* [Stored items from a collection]

------------------------------------------------

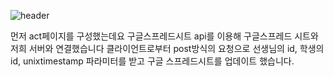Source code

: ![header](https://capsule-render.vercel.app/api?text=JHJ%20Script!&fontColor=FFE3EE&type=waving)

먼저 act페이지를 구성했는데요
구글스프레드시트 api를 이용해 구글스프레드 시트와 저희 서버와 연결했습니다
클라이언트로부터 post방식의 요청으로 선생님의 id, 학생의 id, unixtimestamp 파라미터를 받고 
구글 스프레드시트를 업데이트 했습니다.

------------------------------------------------

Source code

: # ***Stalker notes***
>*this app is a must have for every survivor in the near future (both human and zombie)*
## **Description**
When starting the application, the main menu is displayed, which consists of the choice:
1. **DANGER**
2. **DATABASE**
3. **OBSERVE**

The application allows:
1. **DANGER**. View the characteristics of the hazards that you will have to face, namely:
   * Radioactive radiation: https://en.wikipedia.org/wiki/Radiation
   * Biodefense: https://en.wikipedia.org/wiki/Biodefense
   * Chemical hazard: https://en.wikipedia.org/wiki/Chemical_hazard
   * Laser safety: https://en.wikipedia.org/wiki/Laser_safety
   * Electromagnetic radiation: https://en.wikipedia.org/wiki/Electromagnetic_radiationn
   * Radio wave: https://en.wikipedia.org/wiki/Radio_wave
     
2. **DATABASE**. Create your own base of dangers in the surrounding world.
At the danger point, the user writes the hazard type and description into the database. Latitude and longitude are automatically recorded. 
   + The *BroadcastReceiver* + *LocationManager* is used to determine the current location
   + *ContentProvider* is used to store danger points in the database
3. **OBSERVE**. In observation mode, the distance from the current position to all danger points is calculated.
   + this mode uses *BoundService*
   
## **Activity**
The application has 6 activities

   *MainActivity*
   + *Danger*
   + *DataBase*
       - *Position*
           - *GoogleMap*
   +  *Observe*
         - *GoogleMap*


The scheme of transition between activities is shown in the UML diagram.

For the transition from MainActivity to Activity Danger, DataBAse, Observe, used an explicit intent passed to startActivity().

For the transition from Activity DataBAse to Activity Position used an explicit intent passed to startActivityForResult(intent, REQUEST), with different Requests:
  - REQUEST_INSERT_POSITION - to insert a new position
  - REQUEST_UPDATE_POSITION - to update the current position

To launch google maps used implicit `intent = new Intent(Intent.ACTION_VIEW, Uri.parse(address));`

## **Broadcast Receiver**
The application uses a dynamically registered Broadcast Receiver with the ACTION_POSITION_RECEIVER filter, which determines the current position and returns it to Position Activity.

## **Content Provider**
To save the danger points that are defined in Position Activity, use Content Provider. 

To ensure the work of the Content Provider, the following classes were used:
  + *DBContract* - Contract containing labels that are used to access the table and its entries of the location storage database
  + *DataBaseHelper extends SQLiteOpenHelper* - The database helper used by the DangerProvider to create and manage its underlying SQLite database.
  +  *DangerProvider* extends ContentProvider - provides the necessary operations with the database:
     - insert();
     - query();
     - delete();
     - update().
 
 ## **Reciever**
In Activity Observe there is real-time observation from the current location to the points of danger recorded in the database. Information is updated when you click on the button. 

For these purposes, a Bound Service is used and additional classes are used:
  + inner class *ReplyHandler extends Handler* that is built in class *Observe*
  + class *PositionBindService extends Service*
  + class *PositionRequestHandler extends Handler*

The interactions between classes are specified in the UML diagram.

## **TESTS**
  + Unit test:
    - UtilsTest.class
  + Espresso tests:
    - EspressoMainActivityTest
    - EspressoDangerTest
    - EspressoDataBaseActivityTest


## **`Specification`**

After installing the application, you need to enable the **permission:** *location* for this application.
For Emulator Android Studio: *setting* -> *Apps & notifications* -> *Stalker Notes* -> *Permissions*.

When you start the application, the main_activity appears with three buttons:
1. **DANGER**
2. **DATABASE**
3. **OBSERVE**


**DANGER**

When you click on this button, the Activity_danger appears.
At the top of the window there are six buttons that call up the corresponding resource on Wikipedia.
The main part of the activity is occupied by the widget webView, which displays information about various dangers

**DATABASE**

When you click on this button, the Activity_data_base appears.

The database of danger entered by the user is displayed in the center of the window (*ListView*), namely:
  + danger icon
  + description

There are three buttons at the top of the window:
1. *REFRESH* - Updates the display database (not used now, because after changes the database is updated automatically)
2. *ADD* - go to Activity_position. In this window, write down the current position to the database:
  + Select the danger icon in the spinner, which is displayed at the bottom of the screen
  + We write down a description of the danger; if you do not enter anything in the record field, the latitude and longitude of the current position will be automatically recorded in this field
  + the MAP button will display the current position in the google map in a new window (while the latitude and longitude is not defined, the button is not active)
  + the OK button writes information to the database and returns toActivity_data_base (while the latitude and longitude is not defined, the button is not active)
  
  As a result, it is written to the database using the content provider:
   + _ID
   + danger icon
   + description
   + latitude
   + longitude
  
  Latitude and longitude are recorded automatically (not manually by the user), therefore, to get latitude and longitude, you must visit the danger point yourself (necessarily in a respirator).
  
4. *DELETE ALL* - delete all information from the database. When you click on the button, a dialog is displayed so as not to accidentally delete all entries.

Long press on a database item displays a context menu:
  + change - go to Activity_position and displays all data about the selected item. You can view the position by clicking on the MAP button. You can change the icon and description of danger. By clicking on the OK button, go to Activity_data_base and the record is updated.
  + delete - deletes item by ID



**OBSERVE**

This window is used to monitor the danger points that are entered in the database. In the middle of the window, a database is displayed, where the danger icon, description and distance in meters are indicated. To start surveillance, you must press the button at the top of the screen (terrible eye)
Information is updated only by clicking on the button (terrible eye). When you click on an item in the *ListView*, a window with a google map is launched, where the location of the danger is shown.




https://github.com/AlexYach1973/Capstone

------------------------------------------------

* [Problem to solve]
Provide the count of lines holding the word "dangers" in these entries, and no other words.

* [Result]
2